(Data to process begins)
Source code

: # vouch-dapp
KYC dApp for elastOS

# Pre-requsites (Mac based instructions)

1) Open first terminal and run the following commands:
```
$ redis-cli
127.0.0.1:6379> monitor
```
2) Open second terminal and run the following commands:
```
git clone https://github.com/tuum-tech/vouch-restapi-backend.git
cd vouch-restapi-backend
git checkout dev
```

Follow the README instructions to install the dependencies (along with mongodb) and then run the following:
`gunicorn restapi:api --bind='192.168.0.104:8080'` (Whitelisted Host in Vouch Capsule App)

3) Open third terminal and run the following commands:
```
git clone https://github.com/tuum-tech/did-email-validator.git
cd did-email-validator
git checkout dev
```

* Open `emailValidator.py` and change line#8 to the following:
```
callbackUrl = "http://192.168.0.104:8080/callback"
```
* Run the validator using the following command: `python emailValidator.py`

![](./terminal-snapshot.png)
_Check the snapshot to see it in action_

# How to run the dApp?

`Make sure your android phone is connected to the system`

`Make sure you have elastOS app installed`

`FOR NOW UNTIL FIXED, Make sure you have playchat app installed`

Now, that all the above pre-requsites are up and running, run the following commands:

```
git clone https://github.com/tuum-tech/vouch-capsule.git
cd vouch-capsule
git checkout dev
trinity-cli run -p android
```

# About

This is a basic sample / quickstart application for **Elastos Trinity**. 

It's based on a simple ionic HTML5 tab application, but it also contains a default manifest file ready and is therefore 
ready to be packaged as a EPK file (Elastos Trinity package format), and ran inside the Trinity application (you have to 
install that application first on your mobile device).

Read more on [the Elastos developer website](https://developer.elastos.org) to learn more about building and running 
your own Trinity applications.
(Data to process ends)
(Data to process begins)
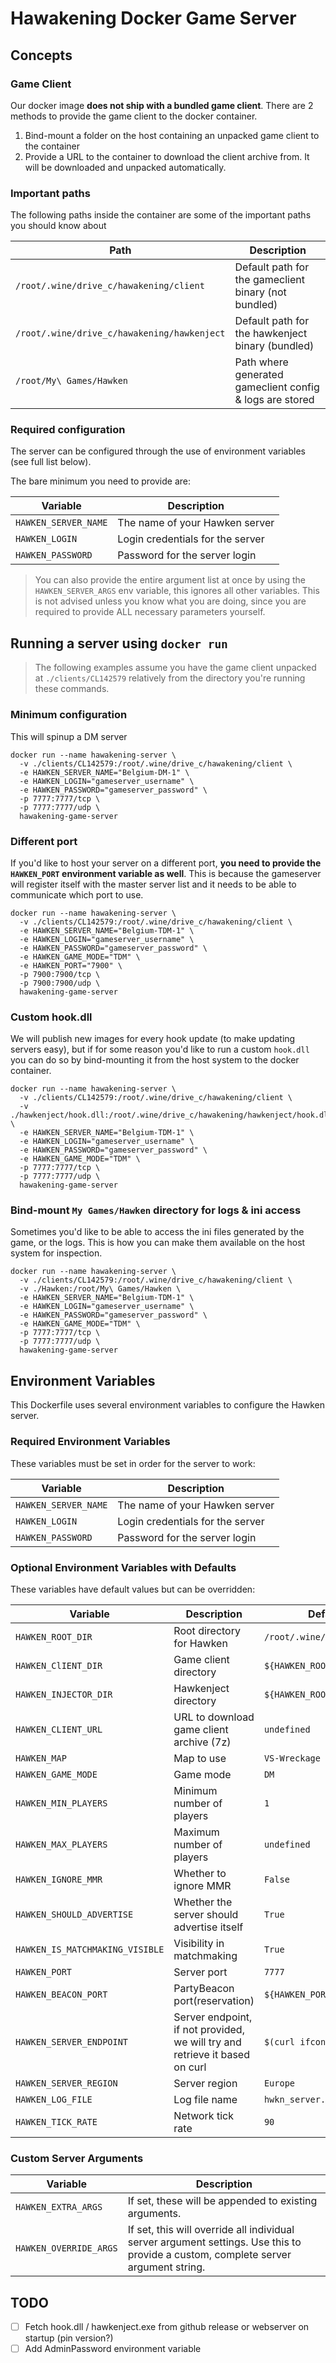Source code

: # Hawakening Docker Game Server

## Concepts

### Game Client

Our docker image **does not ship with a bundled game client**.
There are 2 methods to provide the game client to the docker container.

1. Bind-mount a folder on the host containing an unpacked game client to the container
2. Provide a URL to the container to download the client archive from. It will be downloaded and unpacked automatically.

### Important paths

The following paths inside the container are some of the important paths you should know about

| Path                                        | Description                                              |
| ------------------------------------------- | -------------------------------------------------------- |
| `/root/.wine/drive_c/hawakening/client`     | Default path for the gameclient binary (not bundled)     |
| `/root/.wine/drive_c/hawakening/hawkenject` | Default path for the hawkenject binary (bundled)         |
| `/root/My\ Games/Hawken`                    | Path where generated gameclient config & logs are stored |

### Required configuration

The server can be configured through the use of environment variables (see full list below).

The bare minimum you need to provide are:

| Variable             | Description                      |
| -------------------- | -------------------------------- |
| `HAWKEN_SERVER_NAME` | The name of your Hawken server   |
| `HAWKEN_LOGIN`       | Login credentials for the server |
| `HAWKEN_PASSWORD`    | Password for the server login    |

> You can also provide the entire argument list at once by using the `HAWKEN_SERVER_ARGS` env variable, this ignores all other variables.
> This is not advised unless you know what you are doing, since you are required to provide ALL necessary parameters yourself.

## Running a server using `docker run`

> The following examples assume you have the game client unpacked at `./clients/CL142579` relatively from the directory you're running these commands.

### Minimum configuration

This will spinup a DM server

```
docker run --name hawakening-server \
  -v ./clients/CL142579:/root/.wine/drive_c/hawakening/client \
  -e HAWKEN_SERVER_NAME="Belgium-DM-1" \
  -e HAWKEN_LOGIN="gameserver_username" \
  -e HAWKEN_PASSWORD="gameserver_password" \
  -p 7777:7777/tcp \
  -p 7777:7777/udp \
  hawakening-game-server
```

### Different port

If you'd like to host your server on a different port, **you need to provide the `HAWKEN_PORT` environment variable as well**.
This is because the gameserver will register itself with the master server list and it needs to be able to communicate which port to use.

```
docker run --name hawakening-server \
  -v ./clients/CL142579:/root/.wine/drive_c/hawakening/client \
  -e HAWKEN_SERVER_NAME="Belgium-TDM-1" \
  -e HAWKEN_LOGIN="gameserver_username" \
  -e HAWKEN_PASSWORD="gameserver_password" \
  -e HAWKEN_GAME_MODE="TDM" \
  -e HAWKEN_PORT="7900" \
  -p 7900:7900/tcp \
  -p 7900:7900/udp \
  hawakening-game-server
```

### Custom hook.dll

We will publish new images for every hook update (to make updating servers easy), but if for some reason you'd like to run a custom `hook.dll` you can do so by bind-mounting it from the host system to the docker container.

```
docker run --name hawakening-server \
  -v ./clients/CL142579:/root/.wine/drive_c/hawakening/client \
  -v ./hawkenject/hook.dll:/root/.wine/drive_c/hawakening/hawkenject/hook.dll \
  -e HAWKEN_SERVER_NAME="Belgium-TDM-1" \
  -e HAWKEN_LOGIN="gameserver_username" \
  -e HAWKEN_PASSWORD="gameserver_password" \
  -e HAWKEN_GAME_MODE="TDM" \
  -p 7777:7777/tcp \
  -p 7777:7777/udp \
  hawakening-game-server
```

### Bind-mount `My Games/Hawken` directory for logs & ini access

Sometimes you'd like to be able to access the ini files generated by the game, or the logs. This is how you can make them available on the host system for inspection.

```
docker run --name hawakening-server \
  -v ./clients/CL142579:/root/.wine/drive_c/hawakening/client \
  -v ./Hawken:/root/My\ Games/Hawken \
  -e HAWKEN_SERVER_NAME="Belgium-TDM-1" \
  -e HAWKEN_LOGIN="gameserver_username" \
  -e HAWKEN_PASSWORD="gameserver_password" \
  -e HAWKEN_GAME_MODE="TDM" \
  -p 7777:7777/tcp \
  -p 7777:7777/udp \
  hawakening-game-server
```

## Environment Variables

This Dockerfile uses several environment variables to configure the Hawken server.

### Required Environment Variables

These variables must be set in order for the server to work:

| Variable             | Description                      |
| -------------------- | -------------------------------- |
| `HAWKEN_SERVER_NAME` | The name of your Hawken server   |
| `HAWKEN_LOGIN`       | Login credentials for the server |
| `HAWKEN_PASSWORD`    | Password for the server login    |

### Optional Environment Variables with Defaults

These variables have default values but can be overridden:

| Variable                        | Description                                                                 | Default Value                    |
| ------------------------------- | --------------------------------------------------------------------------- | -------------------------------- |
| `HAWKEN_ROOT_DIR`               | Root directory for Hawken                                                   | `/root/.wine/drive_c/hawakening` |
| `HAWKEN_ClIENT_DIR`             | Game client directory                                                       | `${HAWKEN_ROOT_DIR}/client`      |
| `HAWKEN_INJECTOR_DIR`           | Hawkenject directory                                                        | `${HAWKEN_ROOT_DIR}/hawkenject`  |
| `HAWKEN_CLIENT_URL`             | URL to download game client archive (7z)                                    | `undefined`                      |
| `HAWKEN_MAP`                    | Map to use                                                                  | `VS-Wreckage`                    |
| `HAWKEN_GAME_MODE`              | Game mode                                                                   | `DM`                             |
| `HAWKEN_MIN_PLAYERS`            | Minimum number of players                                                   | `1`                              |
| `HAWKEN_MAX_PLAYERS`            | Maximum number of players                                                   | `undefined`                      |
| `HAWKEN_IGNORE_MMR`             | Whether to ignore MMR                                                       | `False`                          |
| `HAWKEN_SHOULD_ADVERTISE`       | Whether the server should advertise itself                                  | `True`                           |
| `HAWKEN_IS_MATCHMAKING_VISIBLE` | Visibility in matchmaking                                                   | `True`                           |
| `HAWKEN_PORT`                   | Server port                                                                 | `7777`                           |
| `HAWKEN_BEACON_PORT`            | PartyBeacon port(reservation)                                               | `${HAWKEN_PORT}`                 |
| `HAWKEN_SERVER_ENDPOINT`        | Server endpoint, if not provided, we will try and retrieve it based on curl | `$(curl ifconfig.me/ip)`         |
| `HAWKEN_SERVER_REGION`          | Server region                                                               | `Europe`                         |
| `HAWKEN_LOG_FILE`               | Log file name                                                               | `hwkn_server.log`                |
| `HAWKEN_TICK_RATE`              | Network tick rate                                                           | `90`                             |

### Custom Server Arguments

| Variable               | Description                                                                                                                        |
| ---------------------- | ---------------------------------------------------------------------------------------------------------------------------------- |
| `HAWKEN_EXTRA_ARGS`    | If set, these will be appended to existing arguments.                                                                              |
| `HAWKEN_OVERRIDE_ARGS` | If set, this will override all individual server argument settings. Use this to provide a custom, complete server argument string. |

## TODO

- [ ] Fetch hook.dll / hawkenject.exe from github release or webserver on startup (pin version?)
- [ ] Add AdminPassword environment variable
(Data to process ends)
# What needs to be done
Throughout the data above, copy all lines where the word "gameclient" is found.

# Result
| `/root/.wine/drive_c/hawakening/client`     | Default path for the gameclient binary (not bundled)     |
| `/root/My\ Games/Hawken`                    | Path where generated gameclient config & logs are stored |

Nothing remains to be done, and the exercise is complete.